### WORK REQUIRED
Please return the data word for word and leave out any picture it contains.

### RAW DATA
= = =

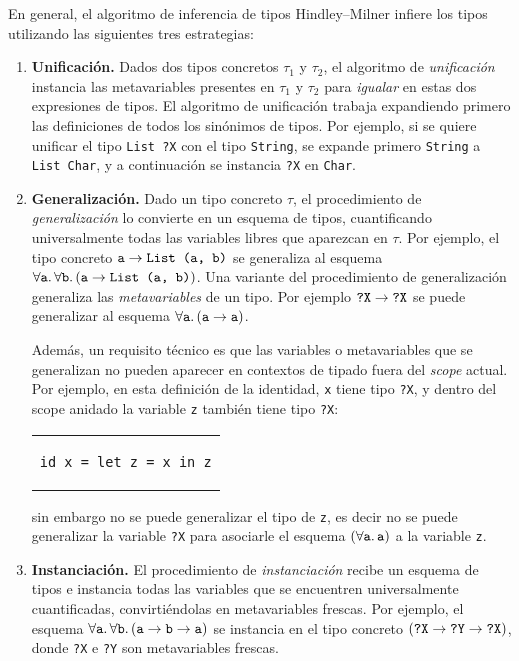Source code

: \bigskip

En general, el algoritmo de inferencia de tipos Hindley--Milner
infiere los tipos utilizando las siguientes tres estrategias:
\begin{enumerate}
\item {\bf Unificación.}
  Dados dos tipos concretos $\tau_1$ y $\tau_2$,
  el algoritmo de {\em unificación} instancia
  las metavariables presentes en $\tau_1$ y $\tau_2$
  para {\em igualar} en estas dos expresiones de tipos.
  El algoritmo de unificación trabaja expandiendo primero
  las definiciones de todos los sinónimos de tipos.
  Por ejemplo, si se quiere unificar
  el tipo \verb|List ?X| con el tipo \verb|String|,
  se expande primero \verb|String| a \verb|List Char|,
  y a continuación se instancia \verb|?X| en \verb|Char|.
\item {\bf Generalización.}
  Dado un tipo concreto $\tau$,
  el procedimiento de {\em generalización}
  lo convierte en un esquema de tipos,
  cuantificando universalmente
  todas las variables libres que aparezcan en $\tau$.
  Por ejemplo,
  el tipo concreto $\verb|a| \rightarrow \verb|List (a, b)|$
  se generaliza al esquema $\forall\verb|a|.\,\forall\verb|b|.\,(\verb|a| \rightarrow \verb|List (a, b)|)$.
  Una variante del procedimiento de generalización generaliza las {\em metavariables}
  de un tipo. Por ejemplo $\verb|?X| \rightarrow \verb|?X|$
  se puede generalizar al esquema $\forall\verb|a|.\,(\verb|a| \rightarrow \verb|a|)$.

  Además, un requisito técnico es que las variables o metavariables
  que se generalizan no pueden aparecer en contextos de tipado fuera del {\em scope} actual.
  Por ejemplo, en esta definición de la identidad,
  \verb|x| tiene tipo \verb|?X|,
  y dentro del scope anidado la variable \verb|z| también tiene tipo \verb|?X|:
  \begin{center}
  \begin{tabular}{c}
  \begin{lstlisting}[mathescape=true]
id x = let z = x in z
  \end{lstlisting}
  \end{tabular}
  \end{center}
  sin embargo no se puede generalizar el tipo de \verb|z|, es decir
  no se puede generalizar la variable \verb|?X|
  para asociarle el esquema $(\forall\verb|a|.\,\verb|a|)$ a la variable \verb|z|.
\item {\bf Instanciación.}
  El procedimiento de {\em instanciación} recibe un esquema de tipos
  e instancia todas las variables que se encuentren universalmente cuantificadas,
  convirtiéndolas en metavariables frescas.
  Por ejemplo, el esquema $\forall\verb|a|.\,\forall\verb|b|.\,(\verb|a| \rightarrow \verb|b| \rightarrow \verb|a|)$
  se instancia en el tipo concreto $(\verb|?X| \rightarrow \verb|?Y| \rightarrow \verb|?X|)$,
  donde \verb|?X| e \verb|?Y| son metavariables frescas.
\end{enumerate}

= = =

### TASK OUTPUT
Source code

: \bigskip

En general, el algoritmo de inferencia de tipos Hindley--Milner
infiere los tipos utilizando las siguientes tres estrategias:
\begin{enumerate}
\item {\bf Unificación.}
  Dados dos tipos concretos $\tau_1$ y $\tau_2$,
  el algoritmo de {\em unificación} instancia
  las metavariables presentes en $\tau_1$ y $\tau_2$
  para {\em igualar} en estas dos expresiones de tipos.
  El algoritmo de unificación trabaja expandiendo primero
  las definiciones de todos los sinónimos de tipos.
  Por ejemplo, si se quiere unificar
  el tipo \verb|List ?X| con el tipo \verb|String|,
  se expande primero \verb|String| a \verb|List Char|,
  y a continuación se instancia \verb|?X| en \verb|Char|.
\item {\bf Generalización.}
  Dado un tipo concreto $\tau$,
  el procedimiento de {\em generalización}
  lo convierte en un esquema de tipos,
  cuantificando universalmente
  todas las variables libres que aparezcan en $\tau$.
  Por ejemplo,
  el tipo concreto $\verb|a| \rightarrow \verb|List (a, b)|$
  se generaliza al esquema $\forall\verb|a|.\,\forall\verb|b|.\,(\verb|a| \rightarrow \verb|List (a, b)|)$.
  Una variante del procedimiento de generalización generaliza las {\em metavariables}
  de un tipo. Por ejemplo $\verb|?X| \rightarrow \verb|?X|$
  se puede generalizar al esquema $\forall\verb|a|.\,(\verb|a| \rightarrow \verb|a|)$.

  Además, un requisito técnico es que las variables o metavariables
  que se generalizan no pueden aparecer en contextos de tipado fuera del {\em scope} actual.
  Por ejemplo, en esta definición de la identidad,
  \verb|x| tiene tipo \verb|?X|,
  y dentro del scope anidado la variable \verb|z| también tiene tipo \verb|?X|:
  \begin{center}
  \begin{tabular}{c}
  \begin{lstlisting}[mathescape=true]
id x = let z = x in z
  \end{lstlisting}
  \end{tabular}
  \end{center}
  sin embargo no se puede generalizar el tipo de \verb|z|, es decir
  no se puede generalizar la variable \verb|?X|
  para asociarle el esquema $(\forall\verb|a|.\,\verb|a|)$ a la variable \verb|z|.
\item {\bf Instanciación.}
  El procedimiento de {\em instanciación} recibe un esquema de tipos
  e instancia todas las variables que se encuentren universalmente cuantificadas,
  convirtiéndolas en metavariables frescas.
  Por ejemplo, el esquema $\forall\verb|a|.\,\forall\verb|b|.\,(\verb|a| \rightarrow \verb|b| \rightarrow \verb|a|)$
  se instancia en el tipo concreto $(\verb|?X| \rightarrow \verb|?Y| \rightarrow \verb|?X|)$,
  donde \verb|?X| e \verb|?Y| son metavariables frescas.
\end{enumerate}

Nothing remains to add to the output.